_Data extract_:
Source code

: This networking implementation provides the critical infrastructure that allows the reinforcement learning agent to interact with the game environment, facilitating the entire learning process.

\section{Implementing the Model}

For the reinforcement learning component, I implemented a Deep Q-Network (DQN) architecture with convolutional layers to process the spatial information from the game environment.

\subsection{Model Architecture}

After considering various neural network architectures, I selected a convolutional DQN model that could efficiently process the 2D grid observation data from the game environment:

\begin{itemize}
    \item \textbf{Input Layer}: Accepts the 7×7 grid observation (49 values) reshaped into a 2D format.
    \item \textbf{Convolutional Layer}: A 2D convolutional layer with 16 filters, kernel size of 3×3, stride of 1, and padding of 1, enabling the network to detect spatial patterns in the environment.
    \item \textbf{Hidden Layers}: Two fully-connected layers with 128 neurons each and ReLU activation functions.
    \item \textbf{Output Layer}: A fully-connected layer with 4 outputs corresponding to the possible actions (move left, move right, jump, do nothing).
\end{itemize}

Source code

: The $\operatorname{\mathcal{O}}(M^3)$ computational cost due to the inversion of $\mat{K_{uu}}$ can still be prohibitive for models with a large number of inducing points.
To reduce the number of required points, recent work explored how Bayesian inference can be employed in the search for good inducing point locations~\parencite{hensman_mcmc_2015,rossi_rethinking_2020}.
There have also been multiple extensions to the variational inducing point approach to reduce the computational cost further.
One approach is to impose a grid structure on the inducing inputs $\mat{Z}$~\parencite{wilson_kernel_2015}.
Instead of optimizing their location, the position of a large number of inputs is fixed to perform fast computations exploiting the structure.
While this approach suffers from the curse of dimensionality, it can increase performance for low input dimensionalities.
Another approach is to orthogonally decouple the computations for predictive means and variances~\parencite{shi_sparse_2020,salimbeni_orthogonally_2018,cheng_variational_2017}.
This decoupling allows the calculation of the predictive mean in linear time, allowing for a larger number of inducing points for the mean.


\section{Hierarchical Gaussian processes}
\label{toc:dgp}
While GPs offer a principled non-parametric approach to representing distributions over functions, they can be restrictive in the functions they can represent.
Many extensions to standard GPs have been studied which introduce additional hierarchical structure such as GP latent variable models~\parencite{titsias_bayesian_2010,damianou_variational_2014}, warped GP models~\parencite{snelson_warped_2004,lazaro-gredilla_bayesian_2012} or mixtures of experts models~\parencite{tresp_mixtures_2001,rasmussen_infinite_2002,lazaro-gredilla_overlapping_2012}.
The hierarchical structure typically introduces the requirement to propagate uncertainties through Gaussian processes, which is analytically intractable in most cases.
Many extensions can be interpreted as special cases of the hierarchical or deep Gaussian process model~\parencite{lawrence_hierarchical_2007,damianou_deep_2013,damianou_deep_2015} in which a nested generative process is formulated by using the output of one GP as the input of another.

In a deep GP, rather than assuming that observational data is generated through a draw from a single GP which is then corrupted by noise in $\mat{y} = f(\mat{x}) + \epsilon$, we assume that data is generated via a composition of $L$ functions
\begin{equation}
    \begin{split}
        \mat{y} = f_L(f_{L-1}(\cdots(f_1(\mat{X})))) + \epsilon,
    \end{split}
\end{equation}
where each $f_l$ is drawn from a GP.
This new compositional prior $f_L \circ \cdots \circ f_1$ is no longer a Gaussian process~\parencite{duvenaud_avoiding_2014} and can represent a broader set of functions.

_Aim of the task_: Take the lines from the start of the records through the line holding "a 2D format.", both included, and please print them exactly, with nothing else.

_Expected output_:
Source code

: This networking implementation provides the critical infrastructure that allows the reinforcement learning agent to interact with the game environment, facilitating the entire learning process.

\section{Implementing the Model}

For the reinforcement learning component, I implemented a Deep Q-Network (DQN) architecture with convolutional layers to process the spatial information from the game environment.

\subsection{Model Architecture}

After considering various neural network architectures, I selected a convolutional DQN model that could efficiently process the 2D grid observation data from the game environment:

\begin{itemize}
    \item \textbf{Input Layer}: Accepts the 7×7 grid observation (49 values) reshaped into a 2D format.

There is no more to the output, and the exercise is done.